Reactions of diazirines with electrophiles

A direct attack on the diazirine ring was observed only by use of almost concentrated sulfuric acid or strong Lewis acids, e.g. aluminum chloride in the case of (208). Some hydrazine was found together with cyclohexanone and cyclohexanol after decomposition of the spirodiazirine (189) with 80% sulfuric acid (B-67MI50800). 

Increased sensitivity towards acid is observed when protonation occurs on a functional group outside the diazirine ring, giving rise to electron dilution at the carbon atom adjacent to the diazirine carbon.
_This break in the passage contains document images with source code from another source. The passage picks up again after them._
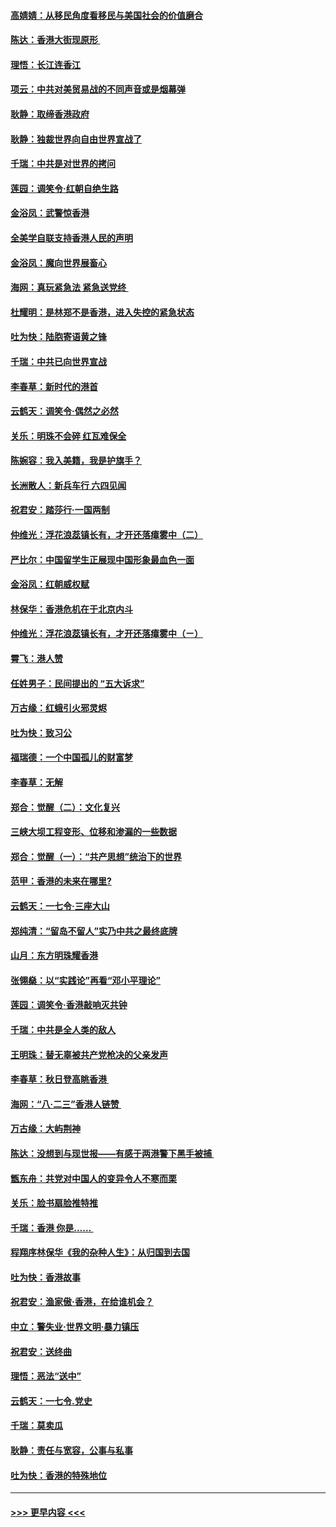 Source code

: #### [高婧婧：从移民角度看移民与美国社会的价值磨合](../pages/nsc993/n11495757.md?t=09031144) 
#### [陈达：香港大街现原形 ](../pages/nsc993/n11495441.md?t=09031144) 
#### [理悟：长江连香江](../pages/nsc993/n11495377.md?t=09031144) 
#### [项云：中共对美贸易战的不同声音或是烟幕弹](../pages/nsc993/n11494929.md?t=09031144) 
#### [耿静：取缔香港政府](../pages/nsc993/n11494218.md?t=09031144) 
#### [耿静：独裁世界向自由世界宣战了](../pages/nsc993/n11494190.md?t=09031144) 
#### [千瑞：中共是对世界的拷问](../pages/nsc993/n11493021.md?t=09031144) 
#### [莲园：调笑令‧红朝自绝生路](../pages/nsc993/n11493011.md?t=09031144) 
#### [金浴凤：武警惊香港](../pages/nsc993/n11492994.md?t=09031144) 
#### [全美学自联支持香港人民的声明](../pages/nsc993/n11492630.md?t=09031144) 
#### [金浴凤：魔向世界展畜心](../pages/nsc993/n11492599.md?t=09031144) 
#### [海网：真玩紧急法 紧急送党终 ](../pages/nsc993/n11492535.md?t=09031144) 
#### [杜耀明：是林郑不是香港，进入失控的紧急状态](../pages/nsc993/n11491420.md?t=09031144) 
#### [吐为快：陆胞寄语黄之锋](../pages/nsc993/n11491117.md?t=09031144) 
#### [千瑞：中共已向世界宣战](../pages/nsc993/n11490123.md?t=09031144) 
#### [李春草：新时代的港首](../pages/nsc993/n11489864.md?t=09031144) 
#### [云鹤天：调笑令·偶然之必然](../pages/nsc993/n11489701.md?t=09031144) 
#### [关乐：明珠不会碎 红瓦难保全](../pages/nsc993/n11489647.md?t=09031144) 
#### [陈婉容：我入美籍，我是护旗手？](../pages/nsc993/n11487908.md?t=09031144) 
#### [长洲散人：新兵车行 六四见闻](../pages/nsc993/n11487729.md?t=09031144) 
#### [祝君安：踏莎行‧一国两制](../pages/nsc993/n11487699.md?t=09031144) 
#### [仲维光：浮花浪蕊镇长有，才开还落瘴雾中（二）](../pages/nsc993/n11483286.md?t=09031144) 
#### [严比尔：中国留学生正展现中国形象最血色一面](../pages/nsc993/n11485145.md?t=09031144) 
#### [金浴凤：红朝威权赋](../pages/nsc993/n11485191.md?t=09031144) 
#### [林保华：香港危机在于北京内斗](../pages/nsc993/n11484593.md?t=09031144) 
#### [仲维光：浮花浪蕊镇长有，才开还落瘴雾中（ㄧ）](../pages/nsc993/n11483259.md?t=09031144) 
#### [霄飞：港人赞](../pages/nsc993/n11482957.md?t=09031144) 
#### [任姓男子：民间提出的 “五大诉求”](../pages/nsc993/n11482897.md?t=09031144) 
#### [万古缘：红蛾引火邪灵烬](../pages/nsc993/n11482886.md?t=09031144) 
#### [吐为快：致习公](../pages/nsc993/n11482867.md?t=09031144) 
#### [福瑞德：一个中国孤儿的财富梦](../pages/nsc993/n11482817.md?t=09031144) 
#### [李春草：无解](../pages/nsc993/n11482791.md?t=09031144) 
#### [郑合：觉醒（二）：文化复兴](../pages/nsc993/n11478025.md?t=09031144) 
#### [三峡大坝工程变形、位移和渗漏的一些数据](../pages/nsc993/n11478232.md?t=09031144) 
#### [郑合：觉醒（一）：“共产思想”统治下的世界](../pages/nsc993/n11477663.md?t=09031144) 
#### [范甲：香港的未来在哪里?](../pages/nsc993/n11477249.md?t=09031144) 
#### [云鹤天：一七令·三座大山](../pages/nsc993/n11477192.md?t=09031144) 
#### [郑纯清：“留岛不留人”实乃中共之最终底牌](../pages/nsc993/n11476160.md?t=09031144) 
#### [山月：东方明珠耀香港](../pages/nsc993/n11476077.md?t=09031144) 
#### [张翎燊：以“实践论”再看“邓小平理论”](../pages/nsc993/n11475733.md?t=09031144) 
#### [莲园：调笑令‧香港敲响灭共钟](../pages/nsc993/n11475723.md?t=09031144) 
#### [千瑞：中共是全人类的敌人](../pages/nsc993/n11475329.md?t=09031144) 
#### [王明珠：替无辜被共产党枪决的父亲发声](../pages/nsc993/n11474570.md?t=09031144) 
#### [李春草：秋日登高眺香港 ](../pages/nsc993/n11474491.md?t=09031144) 
#### [海网：“八·二三”香港人链赞 ](../pages/nsc993/n11474538.md?t=09031144) 
#### [万古缘：大屿荆神](../pages/nsc993/n11474401.md?t=09031144) 
#### [陈达：没想到与现世报——有感于两港警下黑手被捕 ](../pages/nsc993/n11472557.md?t=09031144) 
#### [甑东舟：共党对中国人的变异令人不寒而栗](../pages/nsc993/n11472496.md?t=09031144) 
#### [关乐：脸书扇脸推特推](../pages/nsc993/n11472488.md?t=09031144) 
#### [千瑞：香港  你是…… ](../pages/nsc993/n11472459.md?t=09031144) 
#### [程翔序林保华《我的杂种人生》：从归国到去国](../pages/nsc993/n11472369.md?t=09031144) 
#### [吐为快：香港故事](../pages/nsc993/n11471931.md?t=09031144) 
#### [祝君安：渔家傲‧香港，在给谁机会？](../pages/nsc993/n11469718.md?t=09031144) 
#### [中立：警失业‧世界文明‧暴力镇压](../pages/nsc993/n11467566.md?t=09031144) 
#### [祝君安：送终曲](../pages/nsc993/n11467546.md?t=09031144) 
#### [理悟：恶法“送中”](../pages/nsc993/n11467290.md?t=09031144) 
#### [云鹤天：一七令.党史](../pages/nsc993/n11464122.md?t=09031144) 
#### [千瑞：莫卖瓜](../pages/nsc993/n11463014.md?t=09031144) 
#### [耿静：责任与宽容，公事与私事](../pages/nsc993/n11462810.md?t=09031144) 
#### [吐为快：香港的特殊地位](../pages/nsc993/n11462562.md?t=09031144) 

----
#### [ >>> 更早内容 <<< ](../indexes/nsc993-earlier.md)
The products isolated are in accord with the proposal (79AHC(24)63) that cation formation at this carbon atom leads to nitrogen extrusion, probably with formation of a vinyl cation. Thus protonated hydroxydiazirine (209) yields acetone, and methylvinyldiazirine (199) on treatment with acids yields butanone (67CB2093). 

Acidic cleavage of the oxirane ring in (210) results in formation of the alkynic aldehyde (211) (68TL4905). 

Especially sensitive towards acid is the ketodiazirine (200). It decomposes on contact with O.IN acid, forming methylenecyclopentanone (213) and cyclopentanecarboxylic acid (214). The products may be formed from a developing vinyl cation (212) by C—C bond shift either to the double bond (213) or across the double bond (214) (B-67MI50800).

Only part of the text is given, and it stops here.